Nonlinear Fiber Optics – 1. Introduction-1

in #steemstem6 years ago (edited)

Hello everyone. After the Steemit warm-up tours, I will try to help you in the field where I am an expert. You can ask and write as many questions as you want. I believe that it will be a very nice experience for me also, in terms areas that I am missing.

As the title suggests, I will try to give you information about nonlinear fiber optics. I have been working on fiber optic systems for about 10 years as a researcher at a university. When it comes to place, it will be heavy math operations, but I will try to simplify it as much as possible. So let's get started.

1.1 Laser

The laser (LASER: Light Amplification by Stimulated Emission of Radiation) is a means by which the light is optically amplified depending on the excited emission. The most important difference of laser sources from other light sources is that they are both spatially and temporally in-phase (coherence). Stimulated emission is the key parameter for the coherence. Coherence of light wave is the correlation between the electric field intensities at different locations and times wikipedia. This coherence phenomena makes laser light goes to far away without distortion.
Actually, you know the laser from bars and discos...

DiscoBall.gif
giphy

Spatial coherence helps to travel long distances without dispersing light in laser sources. Temporal coherence is effective when the light has a narrow wavelength width. As you see the coherence figure, in time domain temporal coherence is important. For example daily light has a huge spectrum bandwidth so its coherence is so low then we call it incoherehent. But when you start to decrease the spectrum bandwidth of the source then you started get a coherent beam. Besides spatial coherence is about space.

coherence.jpg
http://keywordsuggest.org/gallery/1292029.html

1.2 Laser Gain

A general laser system has three main components. The first is the environment of the gain, another pump (which may be electrical or light), and finally the cavity. The cavity is designed to be a mirror on both sides. The mirror on the exit side has semi-transparent property to obtain an optical output.

cavity.png
wikipedia

The above components are not enough to form the laser. The gain in the laser cavity also needs to be more than loss. This is called the “threshold value”. In order to exceed this threshold, the light must be examined for interaction with the atoms in the system. In 1916, Einstein revealed three possible interactions. These are “absorption, spontaneous emission and stimulated emission".

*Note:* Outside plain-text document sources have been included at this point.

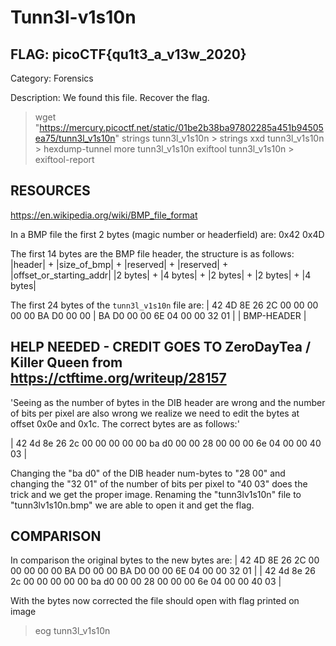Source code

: # Tunn3l-v1s10n

## FLAG: picoCTF{qu1t3_a_v13w_2020}

Category: Forensics

Description: We found this file. Recover the flag.

> wget "https://mercury.picoctf.net/static/01be2b38ba97802285a451b94505ea75/tunn3l_v1s10n"
> strings tunn3l_v1s10n > strings
> xxd tunn3l_v1s10n > hexdump-tunnel
> more tunn3l_v1s10n
> exiftool tunn3l_v1s10n > exiftool-report

## RESOURCES

<https://en.wikipedia.org/wiki/BMP_file_format>

In a BMP file the first 2 bytes (magic number or headerfield) are:
0x42 0x4D

The first 14 bytes are the BMP file header, the structure is as follows:
|header| + |size_of_bmp| + |reserved| + |reserved| + |offset_or_starting_addr|
|2 bytes| + |4 bytes| + |2 bytes| + |2 bytes| + |4 bytes|

The first 24 bytes of the `tunn3l_v1s10n` file are:
| 42 4D 8E 26 2C 00 00 00 00 00 BA D0 00 00 | BA D0 00 00 6E 04 00 00 32 01 |
| BMP-HEADER |

## HELP NEEDED - CREDIT GOES TO ZeroDayTea / Killer Queen from <https://ctftime.org/writeup/28157>

'Seeing as the number of bytes in the DIB header are wrong and the number of bits per pixel are also wrong we realize we need to edit the bytes at offset 0x0e and 0x1c. The correct bytes are as follows:'

| 42 4d 8e 26 2c 00 00 00 00 00 ba d0 00 00 28 00 00 00 6e 04 00 00 40 03 |

Changing the "ba d0" of the DIB header num-bytes to "28 00" and changing the "32 01" of the number of bits per pixel to "40 03" does the trick and we get the proper image. Renaming the "tunn3lv1s10n" file to "tunn3lv1s10n.bmp" we are able to open it and get the flag.

## COMPARISON

In comparison the original bytes to the new bytes are:
| 42 4D 8E 26 2C 00 00 00 00 00 BA D0 00 00 BA D0 00 00 6E 04 00 00 32 01 |
| 42 4d 8e 26 2c 00 00 00 00 00 ba d0 00 00 28 00 00 00 6e 04 00 00 40 03 |

With the bytes now corrected the file should open with flag printed on image
> eog tunn3l_v1s10n
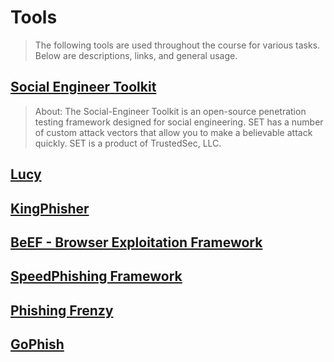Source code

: # Tools
> The following tools are used throughout the course for various tasks. Below are descriptions, links, and general usage.

## [Social Engineer Toolkit](https://github.com/trustedsec/social-engineer-toolkit)
> About: The Social-Engineer Toolkit is an open-source penetration testing framework designed for social engineering. SET has a number of custom attack vectors that allow you to make a believable attack quickly. SET is a product of TrustedSec, LLC.

## [Lucy](https://www.lucysecurity.com/en/)
> 

## [KingPhisher](https://github.com/securestate/king-phisher)
> 

## [BeEF - Browser Exploitation Framework](http://beefproject.com/)
> 

## [SpeedPhishing Framework](https://github.com/tatanus/SPF)
> 

## [Phishing Frenzy](https://github.com/pentestgeek/phishing-frenzy)
> 

## [GoPhish](https://getgophish.com/)
> 
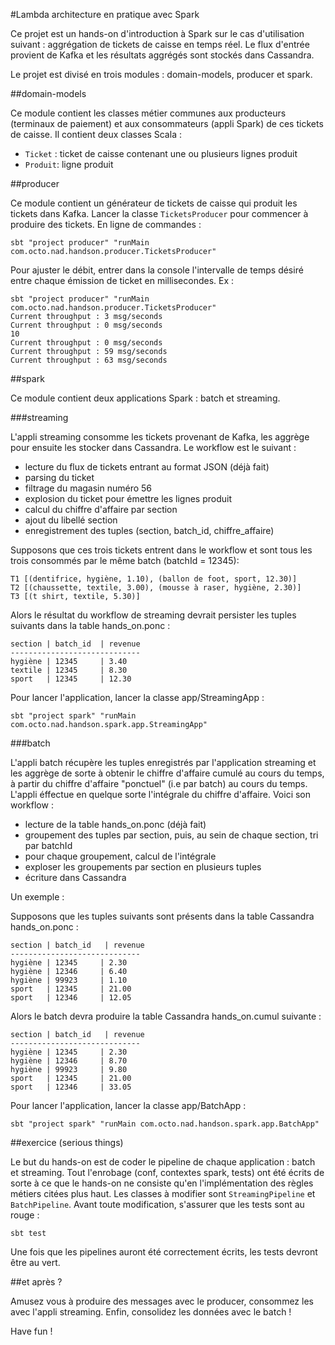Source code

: #Lambda architecture en pratique avec Spark

Ce projet est un hands-on d'introduction à Spark sur le cas d'utilisation suivant : aggrégation de tickets de caisse en temps réel. Le flux d'entrée provient de Kafka et les résultats aggrégés sont stockés dans Cassandra.

Le projet est divisé en trois modules : domain-models, producer et spark.

##domain-models

Ce module contient les classes métier communes aux producteurs (terminaux de paiement) et aux consommateurs (appli Spark) de ces tickets de caisse. Il contient deux classes Scala :

- `Ticket` : ticket de caisse contenant une ou plusieurs lignes produit
- `Produit`: ligne produit

##producer

Ce module contient un générateur de tickets de caisse qui produit les tickets dans Kafka. Lancer la classe `TicketsProducer` pour commencer à produire des tickets.
En ligne de commandes :

    sbt "project producer" "runMain com.octo.nad.handson.producer.TicketsProducer"

Pour ajuster le débit, entrer dans la console l'intervalle de temps désiré entre chaque émission de ticket en millisecondes. Ex :

    sbt "project producer" "runMain com.octo.nad.handson.producer.TicketsProducer"
    Current throughput : 3 msg/seconds
    Current throughput : 0 msg/seconds
    10
    Current throughput : 0 msg/seconds
    Current throughput : 59 msg/seconds
    Current throughput : 63 msg/seconds

##spark

Ce module contient deux applications Spark : batch et streaming.

###streaming

L'appli streaming consomme les tickets provenant de Kafka, les aggrège pour ensuite les stocker dans Cassandra. Le workflow est le suivant :

- lecture du flux de tickets entrant au format JSON (déjà fait)
- parsing du ticket
- filtrage du magasin numéro 56
- explosion du ticket pour émettre les lignes produit 
- calcul du chiffre d'affaire par section 
- ajout du libellé section 
- enregistrement des tuples (section, batch_id, chiffre_affaire)

Supposons que ces trois tickets entrent dans le workflow et sont tous les trois consommés par le même batch (batchId = 12345):

    T1 [(dentifrice, hygiène, 1.10), (ballon de foot, sport, 12.30)]
    T2 [(chaussette, textile, 3.00), (mousse à raser, hygiène, 2.30)]
    T3 [(t shirt, textile, 5.30)]

Alors le résultat du workflow de streaming devrait persister les tuples suivants dans la table hands_on.ponc :


    section | batch_id  | revenue
    -----------------------------
    hygiène | 12345     | 3.40
    textile | 12345     | 8.30
    sport   | 12345     | 12.30


Pour lancer l'application, lancer la classe app/StreamingApp :

    sbt "project spark" "runMain com.octo.nad.handson.spark.app.StreamingApp"



###batch

L'appli batch récupère les tuples enregistrés par l'application streaming et les aggrège de sorte à obtenir le chiffre d'affaire cumulé au cours du temps, à partir du chiffre d'affaire "ponctuel" (i.e par batch) au cours du temps. L'appli éffectue en quelque sorte l'intégrale du chiffre d'affaire. Voici son workflow :

- lecture de la table hands_on.ponc (déjà fait)
- groupement des tuples par section, puis, au sein de chaque section, tri par batchId
- pour chaque groupement, calcul de l'intégrale
- exploser les groupements par section en plusieurs tuples
- écriture dans Cassandra

Un exemple :

Supposons que les tuples suivants sont présents dans la table Cassandra hands_on.ponc :

    section | batch_id   | revenue
    -----------------------------
    hygiène | 12345     | 2.30
    hygiène | 12346     | 6.40
    hygiène | 99923     | 1.10
    sport   | 12345     | 21.00
    sport   | 12346     | 12.05

Alors le batch devra produire la table Cassandra hands_on.cumul suivante :

    section | batch_id   | revenue
    -----------------------------
    hygiène | 12345     | 2.30
    hygiène | 12346     | 8.70
    hygiène | 99923     | 9.80
    sport   | 12345     | 21.00
    sport   | 12346     | 33.05


Pour lancer l'application, lancer la classe app/BatchApp :

    sbt "project spark" "runMain com.octo.nad.handson.spark.app.BatchApp"

##exercice (serious things)

Le but du hands-on est de coder le pipeline de chaque application : batch et streaming. Tout l'enrobage (conf, contextes spark, tests) ont été écrits de sorte à ce que le hands-on ne consiste qu'en l'implémentation des règles métiers citées plus haut. Les classes à modifier sont `StreamingPipeline` et `BatchPipeline`. Avant toute modification, s'assurer que les tests sont au rouge :

    sbt test

Une fois que les pipelines auront été correctement écrits, les tests devront être au vert.

##et après ?

Amusez vous à produire des messages avec le producer, consommez les avec l'appli streaming. Enfin, consolidez les données avec le batch !

Have fun !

absorp-spontaneous-stimu.gif
http://www.equestionanswers.com/notes/laser.php

If the atom is at the lower energy level, photon absorption can occur. If the atom is at a higher energy level, a stimulated emission can occur which means that a new photon can be formed with the same characteristics as the incoming photon. In the case of spontaneous-emission, the atom in the upper level as energy emits a photon independently of itself.

Upto now, we learnt,
1- what the laser is,
2- what the main condition is to create a laser,
3- What the interactions are needed (Einstein's interaction).

For today this is enough because the second part will contain lots of mathematical equations. I do not want to tighten you so much. From now on, we will continue with levels of the laser systems (2-level, 3 level, 4 level). Then we will talk about types of laser such as solid state, chemical, fiber laser etc.

I hope, this is helpful. I am waiting your comments and questions.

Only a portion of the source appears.